Man who "saved" the Hoegaarden White Beer has died

Beer brewer Pierre Celis has passed away at the age of 86 in Tienen (Flemish Brabant). Pierre Celis was the man who relaunched the Hoegaarden White Beer in the sixties, at a time when the beer was poised to disappear, giving the white ale world-wide fame.

Pierre Celis was introduced in the world of brewing by his neighbour at a young age. At that time, his neighbour was the only man who was still brewing the white beer. In 1965, Mr Celis decided to "revitalise" the so-called Hoegaarden Witbier.

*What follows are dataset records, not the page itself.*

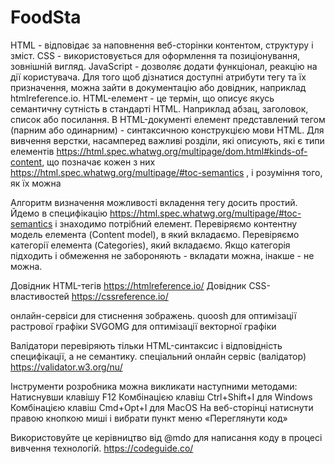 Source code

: # FoodSta

HTML - відповідає за наповнення веб-сторінки контентом, структуру і зміст.
CSS - використовується для оформлення та позиціонування, зовнішній вигляд.
JavaScript - дозволяє додати функціонал, реакцію на дії користувача.
Для того щоб дізнатися доступні атрибути тегу та їх призначення, можна зайти в документацію або довідник, наприклад htmlreference.io.
HTML-елемент - це термін, що описує якусь семантичну сутність в стандарті HTML. Наприклад абзац, заголовок, список або посилання. В HTML-документі елемент представлений тегом (парним або одинарним) - синтаксичною конструкцією мови HTML.
Для вивчення верстки, насамперед важливі розділи, які описують, які є типи елементів https://html.spec.whatwg.org/multipage/dom.html#kinds-of-content, що позначає кожен з них https://html.spec.whatwg.org/multipage/#toc-semantics , і розуміння того, як їх можна

Алгоритм визначення можливості вкладення тегу досить простий.
Йдемо в специфікацію https://html.spec.whatwg.org/multipage/#toc-semantics і знаходимо потрібний елемент.
Перевіряємо контентну модель елемента (Content model), в який вкладаємо.
Перевіряємо категорії елемента (Categories), який вкладаємо.
Якщо категорія підходить і обмеження не забороняють - вкладати можна, інакше - не можна.

Довідник HTML-тегів https://htmlreference.io/
Довідник CSS-властивостей https://cssreference.io/

онлайн-сервіси для стиснення зображень.
quoosh для оптимізації растрової графіки
SVGOMG для оптимізації векторної графіки

Валідатори перевіряють тільки HTML-синтаксис і відповідність специфікації, а не семантику.
спеціальний онлайн сервіс (валідатор) https://validator.w3.org/nu/

Інструменти розробника можна викликати наступними методами:
Натиснувши клавішу F12
Комбінацією клавіш Ctrl+Shift+I для Windows
Комбінацією клавіш Cmd+Opt+I для MacOS
На веб-сторінці натиснути правою кнопкою миші і вибрати пункт меню «Переглянути код»

Використовуйте це керівництво від @mdo для написання коду в процесі вивчення технологій.
https://codeguide.co/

He turned his father's cow shed into a brewery. However, after a heavy blaze, the brewery called De Kluis was involved in a takeover by Interbrew, which is now known as AB Inbev.

The beer giants' decision to stop the production in Hoegaarden in 1995 and to transfer it to Jupille in Wallonia to cut costs, was a heavy blow for Mr Celis. "It's as if they murdered my child", Mr Celis told reporters.

However, Inbev reversed its decision after heavy protests. Specialists claimed that the taste of the beer which was produced in Jupille was not exactly the same as in Hoegaarden. The Hoegaarden White Beer has a unique taste, they pointed out.

In the mean time, Pierre Celis had also launched the Hoegaarden beer in the United States. He started his own brewery in Texas, where he made Celis White Beer. "I started in March 1992, and three years later I made 28,000 barrels. New York, Washington, Boston... we sold a lot of beer, also in California, Oregon, everywhere. It was a real success!"

At the end of 2009 he returned to Belgium, after selling his American business. The past few years, he stayed in an old people's home.